Over a very nice lunch, we discussed our common interests and experiences of feeling more than a bit disillusioned of late with the career we had chosen. Still passionate about public service, my friend noted that few of our colleagues seemed to be aware that the situation in which they find themselves these days is very much of their own making.

By the end of our conversation, the topic had shifted from work to life in general. My friend is Iranian. His parents sent him to the U.S. as a boy of sixteen to study out of fear for his safety if he stayed in his homeland after the Shah was deposed. (My friend, like me, tends to be more than a little outspoken, a trait his father feared would mark him with the authorities.) When he finished college, he helped his parents emigrate to the U.S. to join him.

His observations about the state of affairs in the Middle East and the U.S. role shaping the changes in his native land intrigued me. We agreed that the situation in which the U.S. finds itself with Iran and so many other hostile states in the region is largely of our own making.

It occurred to me later that the U.S. and firefighters have a lot in common this way. They both think pretty highly of themselves. They both know they have flaws, but do not seem to see them reflected when they look at themselves in a mirror. Many firefighters and many U.S. leaders alike take their influence for granted. They presume they deserve the respect and admiration of others to such an extent that they have difficulty understanding why anyone does not revere them, much less give them everything for which they ask.
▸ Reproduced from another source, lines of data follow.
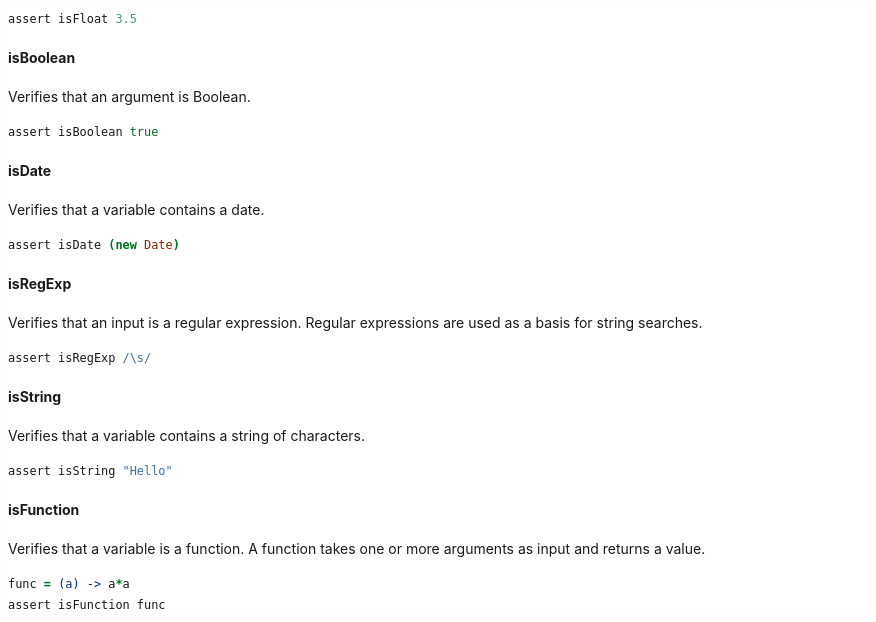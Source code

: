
```coffee
assert isFloat 3.5
```


#### isBoolean




Verifies that an argument is Boolean.

```coffee
assert isBoolean true
```


#### isDate




Verifies that a variable contains a date.

```coffee
assert isDate (new Date)
```


#### isRegExp




Verifies that an input is a regular expression. Regular expressions are used as a basis for string searches.

```coffee
assert isRegExp /\s/
```


#### isString




Verifies that a variable contains a string of characters.

```coffee
assert isString "Hello"
```


#### isFunction




Verifies that a variable is a function. A function takes one or more arguments as input and returns a value.

```coffee
func = (a) -> a*a
assert isFunction func
```

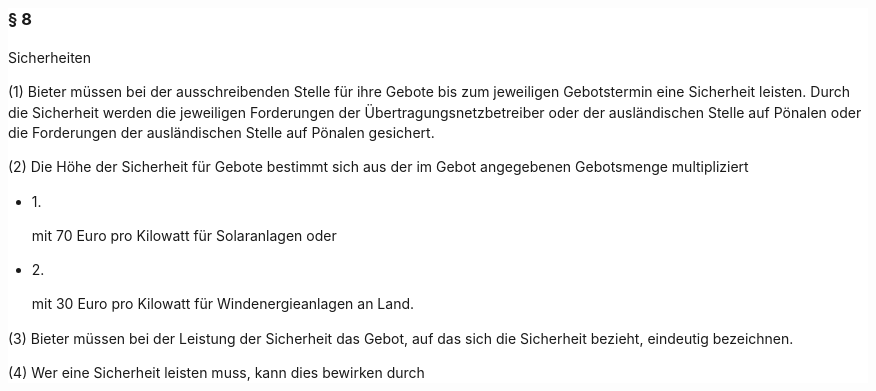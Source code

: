 </div>

</div>

</div>

</div>

<span id="BJNR310210017BJNE000900000.html"></span>

### § 8  
Sicherheiten

<div>

<div class="jnhtml">

<div>

<div class="jurAbsatz">

(1) Bieter müssen bei der ausschreibenden Stelle für ihre Gebote bis zum
jeweiligen Gebotstermin eine Sicherheit leisten. Durch die Sicherheit
werden die jeweiligen Forderungen der Übertragungsnetzbetreiber oder der
ausländischen Stelle auf Pönalen oder die Forderungen der ausländischen
Stelle auf Pönalen gesichert.

</div>

<div class="jurAbsatz">

(2) Die Höhe der Sicherheit für Gebote bestimmt sich aus der im Gebot
angegebenen Gebotsmenge multipliziert

  - 1\.
    
    <div>
    
    mit 70 Euro pro Kilowatt für Solaranlagen oder
    
    </div>

  - 2\.
    
    <div>
    
    mit 30 Euro pro Kilowatt für Windenergieanlagen an Land.
    
    </div>

</div>

<div class="jurAbsatz">

(3) Bieter müssen bei der Leistung der Sicherheit das Gebot, auf das
sich die Sicherheit bezieht, eindeutig bezeichnen.

</div>

<div class="jurAbsatz">

(4) Wer eine Sicherheit leisten muss, kann dies bewirken durch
As the U.S. looks upon the situation in the Middle East, what they see situations adapting according to their own rules and needs, not our national will. To be certain, people in many Arab nations are embracing democratic principles, pluralism and tolerance, values we purport to cherish. But not universally.

In many of these nations, democracy is not simply a question of individual liberty and respect for human rights. Achieving a balance of power means something much more difficult and delicate there than it does here. Balance must be achieved not only among co-equal branches of government or between the government, civil society and corporate interests or between secular civil society and competing or conflicting religious traditions and their peculiar institutional strictures and structures, but among all of these, all at once.
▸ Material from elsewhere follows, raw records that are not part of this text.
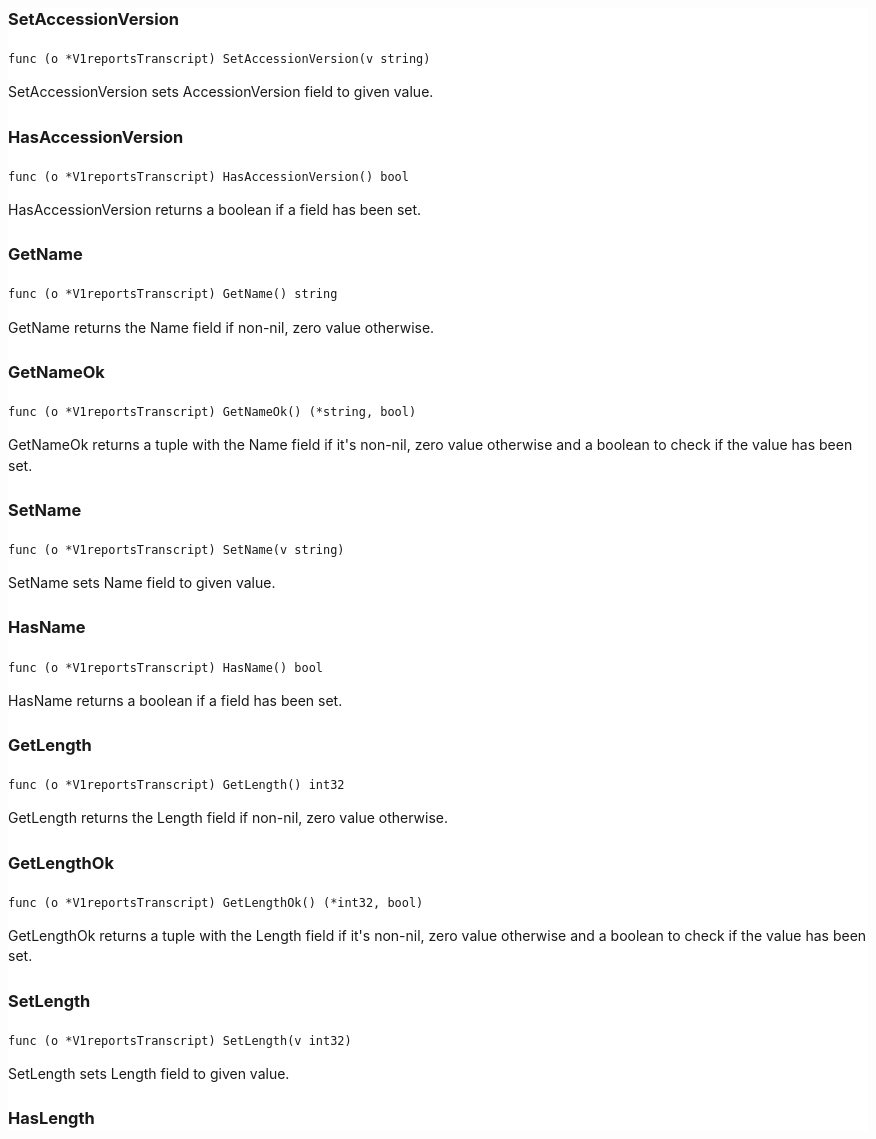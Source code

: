 ### SetAccessionVersion

`func (o *V1reportsTranscript) SetAccessionVersion(v string)`

SetAccessionVersion sets AccessionVersion field to given value.

### HasAccessionVersion

`func (o *V1reportsTranscript) HasAccessionVersion() bool`

HasAccessionVersion returns a boolean if a field has been set.

### GetName

`func (o *V1reportsTranscript) GetName() string`

GetName returns the Name field if non-nil, zero value otherwise.

### GetNameOk

`func (o *V1reportsTranscript) GetNameOk() (*string, bool)`

GetNameOk returns a tuple with the Name field if it's non-nil, zero value otherwise
and a boolean to check if the value has been set.

### SetName

`func (o *V1reportsTranscript) SetName(v string)`

SetName sets Name field to given value.

### HasName

`func (o *V1reportsTranscript) HasName() bool`

HasName returns a boolean if a field has been set.

### GetLength

`func (o *V1reportsTranscript) GetLength() int32`

GetLength returns the Length field if non-nil, zero value otherwise.

### GetLengthOk

`func (o *V1reportsTranscript) GetLengthOk() (*int32, bool)`

GetLengthOk returns a tuple with the Length field if it's non-nil, zero value otherwise
and a boolean to check if the value has been set.

### SetLength

`func (o *V1reportsTranscript) SetLength(v int32)`

SetLength sets Length field to given value.

### HasLength
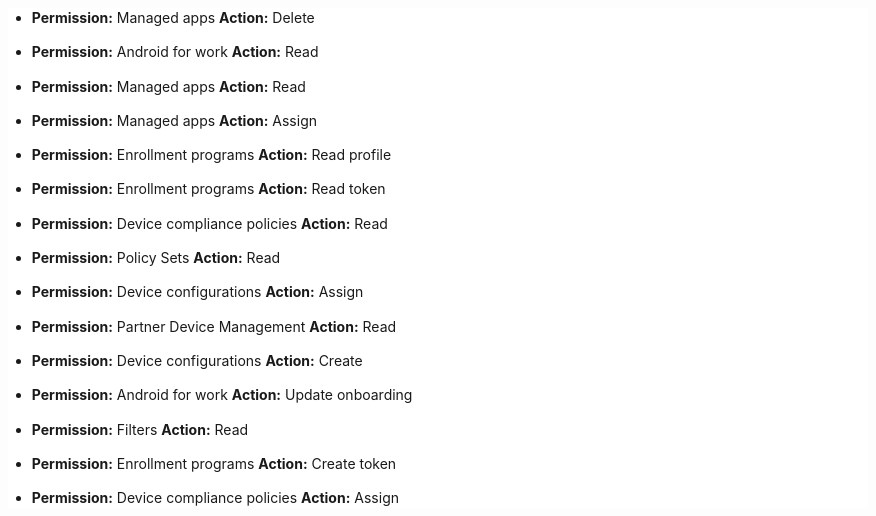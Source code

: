 - **Permission:** Managed apps
  **Action:**
Delete

- **Permission:** Android for work
  **Action:**
Read

- **Permission:** Managed apps
  **Action:**
Read

- **Permission:** Managed apps
  **Action:**
Assign

- **Permission:** Enrollment programs
  **Action:**
Read profile

- **Permission:** Enrollment programs
  **Action:**
Read token

- **Permission:** Device compliance policies
  **Action:**
Read

- **Permission:** Policy Sets
  **Action:**
Read

- **Permission:** Device configurations
  **Action:**
Assign

- **Permission:** Partner Device Management
  **Action:**
Read

- **Permission:** Device configurations
  **Action:**
Create

- **Permission:** Android for work
  **Action:**
Update onboarding

- **Permission:** Filters
  **Action:**
Read

- **Permission:** Enrollment programs
  **Action:**
Create token

- **Permission:** Device compliance policies
  **Action:**
Assign
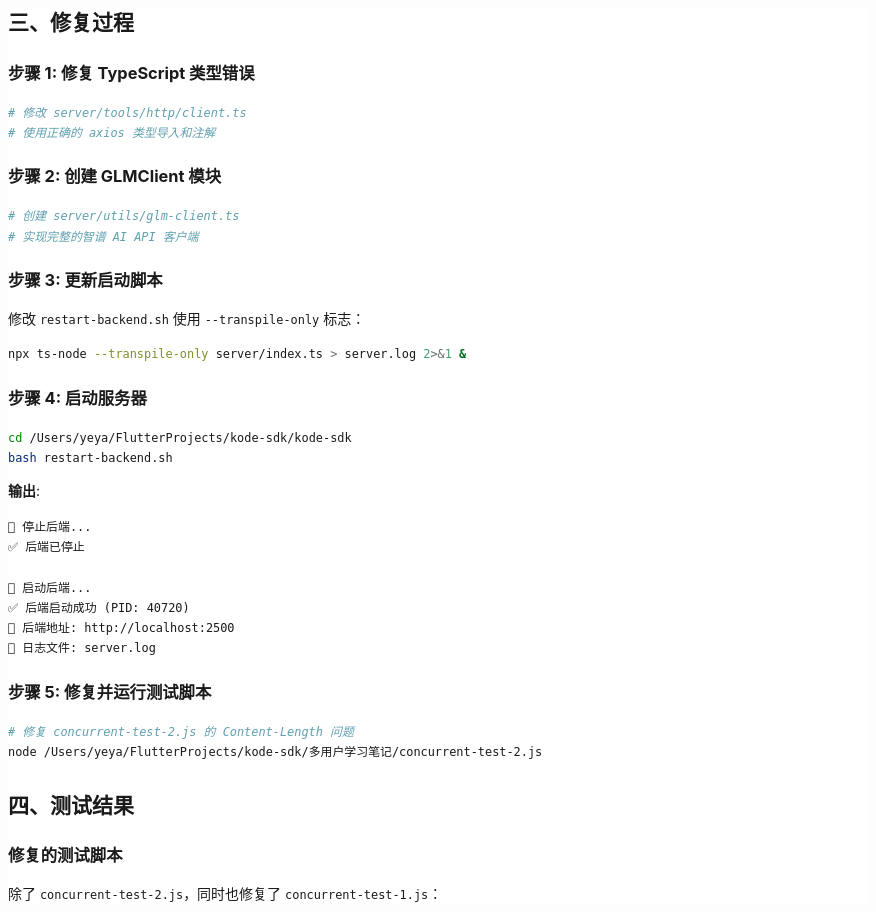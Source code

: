 ## 三、修复过程

### 步骤 1: 修复 TypeScript 类型错误

```bash
# 修改 server/tools/http/client.ts
# 使用正确的 axios 类型导入和注解
```

### 步骤 2: 创建 GLMClient 模块

```bash
# 创建 server/utils/glm-client.ts
# 实现完整的智谱 AI API 客户端
```

### 步骤 3: 更新启动脚本

修改 `restart-backend.sh` 使用 `--transpile-only` 标志：

```bash
npx ts-node --transpile-only server/index.ts > server.log 2>&1 &
```

### 步骤 4: 启动服务器

```bash
cd /Users/yeya/FlutterProjects/kode-sdk/kode-sdk
bash restart-backend.sh
```

**输出**:
```
🛑 停止后端...
✅ 后端已停止

🚀 启动后端...
✅ 后端启动成功 (PID: 40720)
📍 后端地址: http://localhost:2500
📝 日志文件: server.log
```

### 步骤 5: 修复并运行测试脚本

```bash
# 修复 concurrent-test-2.js 的 Content-Length 问题
node /Users/yeya/FlutterProjects/kode-sdk/多用户学习笔记/concurrent-test-2.js
```

## 四、测试结果

### 修复的测试脚本

除了 `concurrent-test-2.js`，同时也修复了 `concurrent-test-1.js`：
Our society can trace its democratic traditions back more than 200 years. Persian society, as just one example, can trace the emergence of democratic ideals in its literature, culture and customs back more than two thousand years. Clearly, we do not have that market cornered.

Whether we are wondering about the future of democracy in the Middle East or the sustainability of local and state government finances in the United States, we have to ask ourselves not only what we see but what perspective gives us the impression we perceive as reality. Not long ago, someone told me an old joke with a slightly new twist: “An optimist looks at the glass and says, ‘It’s half-full!’ A pessimist looks at the same glass and says, ‘It’s half-empty.’ An engineer looks at the glass as well and says, ‘It’s twice as big as it needs to be.'”
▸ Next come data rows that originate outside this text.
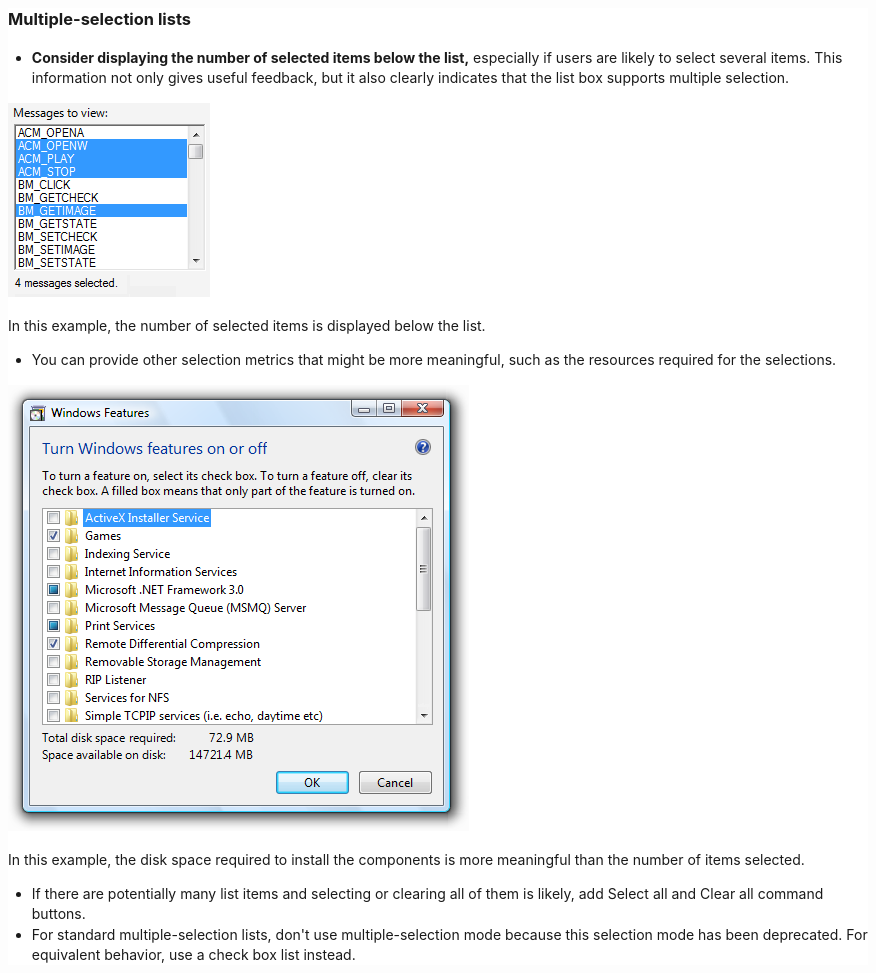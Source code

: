 ### Multiple-selection lists

-   **Consider displaying the number of selected items below the list,** especially if users are likely to select several items. This information not only gives useful feedback, but it also clearly indicates that the list box supports multiple selection.

![screen shot of list box with four items selected ](images/ctrl-list-boxes-image5.png)

In this example, the number of selected items is displayed below the list.

-   You can provide other selection metrics that might be more meaningful, such as the resources required for the selections.

![screen shot of check-box list of windows features ](images/ctrl-list-boxes-image18.png)

In this example, the disk space required to install the components is more meaningful than the number of items selected.

-   If there are potentially many list items and selecting or clearing all of them is likely, add Select all and Clear all command buttons.
-   For standard multiple-selection lists, don't use multiple-selection mode because this selection mode has been deprecated. For equivalent behavior, use a check box list instead.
As engineers, my friend and I agree about quite a lot, both in respect of the situation in our chosen profession and our view of world affairs. In both cases, we feel obliged to help others see these problems differently. Engineering is not just a way of evaluating alternative solutions to problems, it’s also about the ways we define the problems themselves.

As we parted after our meal, we both left feeling satisfied not only with the quality of the meal we enjoyed, but also with the quality of the company and conversation we shared. Perhaps more importantly, we left one another confident that we just might avoid making matters worse if we’re willing to be patient enough and astute enough and open enough to our own faults to accept the things we cannot change by ourselves.